[[ WORKING DATA, beginning ]]

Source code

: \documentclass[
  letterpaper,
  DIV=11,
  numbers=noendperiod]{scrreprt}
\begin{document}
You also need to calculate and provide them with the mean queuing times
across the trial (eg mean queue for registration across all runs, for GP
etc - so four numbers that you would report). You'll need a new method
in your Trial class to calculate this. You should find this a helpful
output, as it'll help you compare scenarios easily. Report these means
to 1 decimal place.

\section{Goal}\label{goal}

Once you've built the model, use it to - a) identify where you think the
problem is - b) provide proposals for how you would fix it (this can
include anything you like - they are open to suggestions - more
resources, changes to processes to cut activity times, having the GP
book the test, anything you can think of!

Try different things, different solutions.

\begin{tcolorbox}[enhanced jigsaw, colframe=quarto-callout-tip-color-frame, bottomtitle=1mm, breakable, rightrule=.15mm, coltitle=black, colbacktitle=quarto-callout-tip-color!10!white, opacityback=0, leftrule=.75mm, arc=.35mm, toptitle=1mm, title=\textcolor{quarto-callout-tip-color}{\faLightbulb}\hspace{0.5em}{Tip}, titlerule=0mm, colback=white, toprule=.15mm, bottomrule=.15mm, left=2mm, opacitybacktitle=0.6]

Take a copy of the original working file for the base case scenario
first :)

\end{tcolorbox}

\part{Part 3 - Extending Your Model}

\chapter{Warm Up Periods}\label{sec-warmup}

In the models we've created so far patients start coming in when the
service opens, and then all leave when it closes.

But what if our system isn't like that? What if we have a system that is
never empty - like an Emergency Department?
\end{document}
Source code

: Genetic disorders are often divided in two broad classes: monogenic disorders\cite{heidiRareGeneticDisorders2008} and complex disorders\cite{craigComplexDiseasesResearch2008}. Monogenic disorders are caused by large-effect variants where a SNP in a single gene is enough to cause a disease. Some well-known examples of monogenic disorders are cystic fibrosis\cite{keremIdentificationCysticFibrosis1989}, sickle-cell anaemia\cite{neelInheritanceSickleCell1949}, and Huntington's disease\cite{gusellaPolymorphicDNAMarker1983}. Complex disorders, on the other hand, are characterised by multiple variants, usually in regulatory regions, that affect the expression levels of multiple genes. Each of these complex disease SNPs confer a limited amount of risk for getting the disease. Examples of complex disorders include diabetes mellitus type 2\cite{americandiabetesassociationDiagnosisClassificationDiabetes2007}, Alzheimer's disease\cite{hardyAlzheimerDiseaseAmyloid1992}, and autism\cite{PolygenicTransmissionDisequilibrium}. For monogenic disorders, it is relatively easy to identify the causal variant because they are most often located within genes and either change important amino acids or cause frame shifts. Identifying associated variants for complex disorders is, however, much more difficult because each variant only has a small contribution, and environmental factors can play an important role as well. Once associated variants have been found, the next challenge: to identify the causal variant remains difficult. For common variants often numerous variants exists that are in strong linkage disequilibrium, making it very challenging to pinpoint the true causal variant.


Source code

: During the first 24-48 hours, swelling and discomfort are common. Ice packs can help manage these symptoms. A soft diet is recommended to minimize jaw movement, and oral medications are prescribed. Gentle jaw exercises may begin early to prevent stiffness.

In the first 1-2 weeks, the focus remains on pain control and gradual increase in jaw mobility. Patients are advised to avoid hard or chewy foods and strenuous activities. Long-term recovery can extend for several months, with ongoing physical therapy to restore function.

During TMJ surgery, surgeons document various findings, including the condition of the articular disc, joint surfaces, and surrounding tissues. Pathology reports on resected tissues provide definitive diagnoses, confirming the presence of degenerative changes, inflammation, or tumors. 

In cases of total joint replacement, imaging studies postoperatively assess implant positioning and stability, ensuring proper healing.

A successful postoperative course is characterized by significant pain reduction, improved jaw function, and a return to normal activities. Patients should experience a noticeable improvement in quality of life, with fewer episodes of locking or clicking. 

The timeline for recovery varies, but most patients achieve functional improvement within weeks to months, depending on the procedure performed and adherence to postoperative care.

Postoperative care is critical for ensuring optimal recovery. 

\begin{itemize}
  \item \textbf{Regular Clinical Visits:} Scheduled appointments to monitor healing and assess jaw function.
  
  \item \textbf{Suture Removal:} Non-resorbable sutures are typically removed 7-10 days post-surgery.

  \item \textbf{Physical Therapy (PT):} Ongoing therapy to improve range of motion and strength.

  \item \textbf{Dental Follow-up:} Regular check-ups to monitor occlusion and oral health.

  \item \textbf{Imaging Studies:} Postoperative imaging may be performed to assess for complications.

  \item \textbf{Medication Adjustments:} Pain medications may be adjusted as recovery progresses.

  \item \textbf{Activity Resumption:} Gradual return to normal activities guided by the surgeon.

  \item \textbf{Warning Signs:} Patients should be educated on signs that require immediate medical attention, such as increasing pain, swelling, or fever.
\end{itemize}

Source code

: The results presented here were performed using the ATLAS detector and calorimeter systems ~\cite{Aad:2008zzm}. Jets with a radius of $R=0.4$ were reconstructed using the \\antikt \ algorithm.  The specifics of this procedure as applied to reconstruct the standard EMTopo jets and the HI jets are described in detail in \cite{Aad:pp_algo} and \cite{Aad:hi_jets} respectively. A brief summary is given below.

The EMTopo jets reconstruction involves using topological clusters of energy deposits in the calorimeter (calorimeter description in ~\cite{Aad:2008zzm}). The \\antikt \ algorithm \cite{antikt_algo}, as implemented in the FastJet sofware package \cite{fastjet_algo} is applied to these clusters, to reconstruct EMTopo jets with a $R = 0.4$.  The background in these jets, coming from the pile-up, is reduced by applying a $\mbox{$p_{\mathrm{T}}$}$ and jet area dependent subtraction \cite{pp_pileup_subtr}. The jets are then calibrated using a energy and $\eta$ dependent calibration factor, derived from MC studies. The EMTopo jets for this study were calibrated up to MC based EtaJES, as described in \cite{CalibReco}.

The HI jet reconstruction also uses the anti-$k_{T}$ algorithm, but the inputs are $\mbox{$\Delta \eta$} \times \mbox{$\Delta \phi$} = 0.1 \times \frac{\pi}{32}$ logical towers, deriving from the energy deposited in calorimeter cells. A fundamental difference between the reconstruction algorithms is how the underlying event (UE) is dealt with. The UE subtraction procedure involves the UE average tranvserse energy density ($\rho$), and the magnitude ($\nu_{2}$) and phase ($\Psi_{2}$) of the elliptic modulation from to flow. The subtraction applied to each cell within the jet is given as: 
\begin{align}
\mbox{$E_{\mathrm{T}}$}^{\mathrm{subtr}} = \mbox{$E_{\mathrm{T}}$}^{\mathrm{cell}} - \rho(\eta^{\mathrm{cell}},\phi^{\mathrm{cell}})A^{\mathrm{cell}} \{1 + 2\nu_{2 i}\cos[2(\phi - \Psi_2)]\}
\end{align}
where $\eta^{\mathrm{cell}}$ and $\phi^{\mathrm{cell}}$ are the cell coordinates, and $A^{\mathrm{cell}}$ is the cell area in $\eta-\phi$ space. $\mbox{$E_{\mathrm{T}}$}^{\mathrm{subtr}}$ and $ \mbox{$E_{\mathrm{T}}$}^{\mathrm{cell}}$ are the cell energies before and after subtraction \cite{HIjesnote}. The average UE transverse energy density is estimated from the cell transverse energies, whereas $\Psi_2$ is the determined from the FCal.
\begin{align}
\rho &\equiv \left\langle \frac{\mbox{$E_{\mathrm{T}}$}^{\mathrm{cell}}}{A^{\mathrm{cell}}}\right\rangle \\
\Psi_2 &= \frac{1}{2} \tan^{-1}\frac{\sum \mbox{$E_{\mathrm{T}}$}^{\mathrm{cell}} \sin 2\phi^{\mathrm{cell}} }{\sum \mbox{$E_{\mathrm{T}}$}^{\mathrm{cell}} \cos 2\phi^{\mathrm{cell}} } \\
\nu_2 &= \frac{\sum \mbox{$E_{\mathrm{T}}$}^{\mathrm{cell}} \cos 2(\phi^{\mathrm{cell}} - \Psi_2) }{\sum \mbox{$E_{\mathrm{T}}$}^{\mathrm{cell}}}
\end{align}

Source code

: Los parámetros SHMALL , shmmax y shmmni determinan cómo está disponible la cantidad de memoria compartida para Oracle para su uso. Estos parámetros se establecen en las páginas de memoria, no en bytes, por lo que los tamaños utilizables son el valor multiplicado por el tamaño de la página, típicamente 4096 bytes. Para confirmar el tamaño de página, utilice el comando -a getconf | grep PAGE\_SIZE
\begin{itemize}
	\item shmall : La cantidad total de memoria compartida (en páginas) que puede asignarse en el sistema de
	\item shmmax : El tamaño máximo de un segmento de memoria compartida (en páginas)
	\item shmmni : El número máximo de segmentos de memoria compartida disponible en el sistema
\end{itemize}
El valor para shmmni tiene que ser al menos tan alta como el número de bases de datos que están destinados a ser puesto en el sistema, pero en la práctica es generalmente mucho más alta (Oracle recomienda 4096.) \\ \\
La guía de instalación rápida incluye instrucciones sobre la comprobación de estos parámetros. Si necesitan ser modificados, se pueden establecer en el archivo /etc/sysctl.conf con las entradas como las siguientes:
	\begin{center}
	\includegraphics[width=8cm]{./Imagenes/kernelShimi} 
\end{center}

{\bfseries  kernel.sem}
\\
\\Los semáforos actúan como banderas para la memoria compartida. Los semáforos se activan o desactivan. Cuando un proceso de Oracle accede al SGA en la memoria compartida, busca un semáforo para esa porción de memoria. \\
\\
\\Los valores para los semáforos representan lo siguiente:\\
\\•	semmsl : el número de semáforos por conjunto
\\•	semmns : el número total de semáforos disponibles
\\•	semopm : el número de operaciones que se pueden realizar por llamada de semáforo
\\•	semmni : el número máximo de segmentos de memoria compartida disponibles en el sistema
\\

[[ WORKING DATA, end ]]

YOUR OBJECTIVE: Only the lines from the start of the material through the line containing "across the trial" should be repeated, and they should be repeated exactly.

RESPONSE FOR THIS EXERCISE:
Source code

: \documentclass[
  letterpaper,
  DIV=11,
  numbers=noendperiod]{scrreprt}
\begin{document}
You also need to calculate and provide them with the mean queuing times
across the trial (eg mean queue for registration across all runs, for GP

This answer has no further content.